_TASK DIRECTIONS_
From the records that follow, copy every line in which "target" appears.

Source texts of formatted documents

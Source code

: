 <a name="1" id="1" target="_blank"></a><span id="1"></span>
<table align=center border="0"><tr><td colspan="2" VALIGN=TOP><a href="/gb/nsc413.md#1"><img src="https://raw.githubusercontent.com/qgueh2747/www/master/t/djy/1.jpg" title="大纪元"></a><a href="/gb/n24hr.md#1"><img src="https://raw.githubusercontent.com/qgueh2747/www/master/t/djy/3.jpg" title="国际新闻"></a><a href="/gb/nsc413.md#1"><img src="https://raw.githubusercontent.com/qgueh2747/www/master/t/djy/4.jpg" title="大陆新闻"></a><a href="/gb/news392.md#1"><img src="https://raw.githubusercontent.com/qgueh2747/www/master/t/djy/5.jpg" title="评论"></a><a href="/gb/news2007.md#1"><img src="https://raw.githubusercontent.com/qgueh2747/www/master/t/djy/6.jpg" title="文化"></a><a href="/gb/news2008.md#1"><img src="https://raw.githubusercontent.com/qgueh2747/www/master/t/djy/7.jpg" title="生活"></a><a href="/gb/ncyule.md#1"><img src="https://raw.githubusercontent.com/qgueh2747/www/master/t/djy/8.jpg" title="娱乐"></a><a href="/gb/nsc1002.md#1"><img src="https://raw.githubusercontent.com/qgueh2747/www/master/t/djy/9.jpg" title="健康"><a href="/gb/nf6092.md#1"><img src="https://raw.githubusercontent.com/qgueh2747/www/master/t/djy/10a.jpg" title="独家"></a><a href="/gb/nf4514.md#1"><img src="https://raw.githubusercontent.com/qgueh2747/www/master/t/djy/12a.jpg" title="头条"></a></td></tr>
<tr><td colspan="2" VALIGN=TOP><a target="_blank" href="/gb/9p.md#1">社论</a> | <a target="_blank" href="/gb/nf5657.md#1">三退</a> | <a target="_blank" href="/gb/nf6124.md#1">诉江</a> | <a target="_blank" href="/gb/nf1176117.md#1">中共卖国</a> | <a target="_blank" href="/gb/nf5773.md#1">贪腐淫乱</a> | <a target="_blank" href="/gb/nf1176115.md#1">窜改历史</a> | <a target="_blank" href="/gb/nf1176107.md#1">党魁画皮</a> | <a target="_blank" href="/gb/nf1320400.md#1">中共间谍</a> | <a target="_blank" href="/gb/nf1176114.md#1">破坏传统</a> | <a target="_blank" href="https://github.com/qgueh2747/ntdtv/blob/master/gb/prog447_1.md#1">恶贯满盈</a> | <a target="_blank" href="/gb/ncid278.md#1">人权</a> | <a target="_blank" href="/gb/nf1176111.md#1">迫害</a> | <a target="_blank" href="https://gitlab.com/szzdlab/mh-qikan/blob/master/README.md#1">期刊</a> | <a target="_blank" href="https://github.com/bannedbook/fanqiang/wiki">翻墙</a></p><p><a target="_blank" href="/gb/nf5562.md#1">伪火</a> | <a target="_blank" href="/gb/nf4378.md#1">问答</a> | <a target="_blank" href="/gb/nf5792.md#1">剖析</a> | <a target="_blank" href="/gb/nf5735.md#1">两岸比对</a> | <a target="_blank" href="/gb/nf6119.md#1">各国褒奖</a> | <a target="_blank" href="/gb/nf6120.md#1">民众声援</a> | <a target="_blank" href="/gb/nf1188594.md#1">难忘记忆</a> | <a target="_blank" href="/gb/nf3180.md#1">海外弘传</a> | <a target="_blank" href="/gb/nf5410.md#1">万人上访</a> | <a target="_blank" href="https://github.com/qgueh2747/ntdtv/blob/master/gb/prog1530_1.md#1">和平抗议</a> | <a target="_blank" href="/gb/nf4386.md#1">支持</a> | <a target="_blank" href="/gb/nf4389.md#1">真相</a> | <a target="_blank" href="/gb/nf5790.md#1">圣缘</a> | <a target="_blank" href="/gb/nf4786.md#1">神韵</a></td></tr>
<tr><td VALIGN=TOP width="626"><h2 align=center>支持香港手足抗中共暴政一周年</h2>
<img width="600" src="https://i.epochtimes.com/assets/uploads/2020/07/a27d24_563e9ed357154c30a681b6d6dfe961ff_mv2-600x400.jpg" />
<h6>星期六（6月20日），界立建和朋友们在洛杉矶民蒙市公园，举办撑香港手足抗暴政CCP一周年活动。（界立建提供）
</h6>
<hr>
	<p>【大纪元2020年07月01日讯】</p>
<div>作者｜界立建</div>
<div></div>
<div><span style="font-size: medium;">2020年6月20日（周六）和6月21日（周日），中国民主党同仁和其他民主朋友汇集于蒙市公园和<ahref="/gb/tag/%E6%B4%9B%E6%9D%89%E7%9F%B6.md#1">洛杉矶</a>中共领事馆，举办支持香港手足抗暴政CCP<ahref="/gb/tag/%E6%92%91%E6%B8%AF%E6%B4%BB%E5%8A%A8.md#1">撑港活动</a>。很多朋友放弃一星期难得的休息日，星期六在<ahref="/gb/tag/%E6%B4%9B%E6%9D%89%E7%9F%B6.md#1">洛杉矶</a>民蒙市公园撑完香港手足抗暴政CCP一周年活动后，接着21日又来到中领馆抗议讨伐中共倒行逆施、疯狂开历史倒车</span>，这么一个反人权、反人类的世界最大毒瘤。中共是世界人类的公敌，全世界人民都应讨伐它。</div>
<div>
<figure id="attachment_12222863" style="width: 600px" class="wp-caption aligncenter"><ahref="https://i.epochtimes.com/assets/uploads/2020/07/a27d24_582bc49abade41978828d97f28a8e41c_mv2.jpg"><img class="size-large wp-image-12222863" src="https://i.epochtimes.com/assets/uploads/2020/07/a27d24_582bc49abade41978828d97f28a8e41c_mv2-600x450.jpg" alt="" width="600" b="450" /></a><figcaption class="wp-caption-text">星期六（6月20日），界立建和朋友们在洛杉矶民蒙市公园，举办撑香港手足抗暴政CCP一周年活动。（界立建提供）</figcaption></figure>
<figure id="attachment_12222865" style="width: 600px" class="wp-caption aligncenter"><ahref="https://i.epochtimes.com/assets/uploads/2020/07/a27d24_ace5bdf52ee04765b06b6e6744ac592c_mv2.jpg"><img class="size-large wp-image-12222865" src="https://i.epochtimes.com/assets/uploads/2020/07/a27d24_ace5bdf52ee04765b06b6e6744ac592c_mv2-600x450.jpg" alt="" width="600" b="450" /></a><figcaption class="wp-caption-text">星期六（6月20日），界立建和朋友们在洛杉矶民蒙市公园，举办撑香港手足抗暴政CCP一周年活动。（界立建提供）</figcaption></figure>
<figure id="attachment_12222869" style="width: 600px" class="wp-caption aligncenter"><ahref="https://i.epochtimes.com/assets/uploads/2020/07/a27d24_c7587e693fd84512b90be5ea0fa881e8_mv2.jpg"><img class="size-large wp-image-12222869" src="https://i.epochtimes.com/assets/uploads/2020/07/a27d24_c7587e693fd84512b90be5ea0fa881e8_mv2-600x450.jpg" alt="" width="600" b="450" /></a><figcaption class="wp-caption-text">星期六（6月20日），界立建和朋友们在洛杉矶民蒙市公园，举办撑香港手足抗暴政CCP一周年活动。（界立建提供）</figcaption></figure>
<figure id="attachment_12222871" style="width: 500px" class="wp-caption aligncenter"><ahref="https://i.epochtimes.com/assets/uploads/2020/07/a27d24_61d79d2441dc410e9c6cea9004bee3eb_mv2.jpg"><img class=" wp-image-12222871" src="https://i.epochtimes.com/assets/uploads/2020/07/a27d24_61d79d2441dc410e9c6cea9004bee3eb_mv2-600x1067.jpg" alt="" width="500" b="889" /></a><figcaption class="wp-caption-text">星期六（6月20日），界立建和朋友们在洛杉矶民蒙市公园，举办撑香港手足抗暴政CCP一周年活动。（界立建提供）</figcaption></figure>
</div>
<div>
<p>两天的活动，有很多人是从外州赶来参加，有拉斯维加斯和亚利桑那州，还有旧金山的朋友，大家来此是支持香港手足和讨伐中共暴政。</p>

_RESPONSE TO THE EXERCISE_
: <a name="1" id="1" target="_blank"></a><span id="1"></span>
<tr><td colspan="2" VALIGN=TOP><a target="_blank" href="/gb/9p.md#1">社论</a> | <a target="_blank" href="/gb/nf5657.md#1">三退</a> | <a target="_blank" href="/gb/nf6124.md#1">诉江</a> | <a target="_blank" href="/gb/nf1176117.md#1">中共卖国</a> | <a target="_blank" href="/gb/nf5773.md#1">贪腐淫乱</a> | <a target="_blank" href="/gb/nf1176115.md#1">窜改历史</a> | <a target="_blank" href="/gb/nf1176107.md#1">党魁画皮</a> | <a target="_blank" href="/gb/nf1320400.md#1">中共间谍</a> | <a target="_blank" href="/gb/nf1176114.md#1">破坏传统</a> | <a target="_blank" href="https://github.com/qgueh2747/ntdtv/blob/master/gb/prog447_1.md#1">恶贯满盈</a> | <a target="_blank" href="/gb/ncid278.md#1">人权</a> | <a target="_blank" href="/gb/nf1176111.md#1">迫害</a> | <a target="_blank" href="https://gitlab.com/szzdlab/mh-qikan/blob/master/README.md#1">期刊</a> | <a target="_blank" href="https://github.com/bannedbook/fanqiang/wiki">翻墙</a></p><p><a target="_blank" href="/gb/nf5562.md#1">伪火</a> | <a target="_blank" href="/gb/nf4378.md#1">问答</a> | <a target="_blank" href="/gb/nf5792.md#1">剖析</a> | <a target="_blank" href="/gb/nf5735.md#1">两岸比对</a> | <a target="_blank" href="/gb/nf6119.md#1">各国褒奖</a> | <a target="_blank" href="/gb/nf6120.md#1">民众声援</a> | <a target="_blank" href="/gb/nf1188594.md#1">难忘记忆</a> | <a target="_blank" href="/gb/nf3180.md#1">海外弘传</a> | <a target="_blank" href="/gb/nf5410.md#1">万人上访</a> | <a target="_blank" href="https://github.com/qgueh2747/ntdtv/blob/master/gb/prog1530_1.md#1">和平抗议</a> | <a target="_blank" href="/gb/nf4386.md#1">支持</a> | <a target="_blank" href="/gb/nf4389.md#1">真相</a> | <a target="_blank" href="/gb/nf5790.md#1">圣缘</a> | <a target="_blank" href="/gb/nf4786.md#1">神韵</a></td></tr>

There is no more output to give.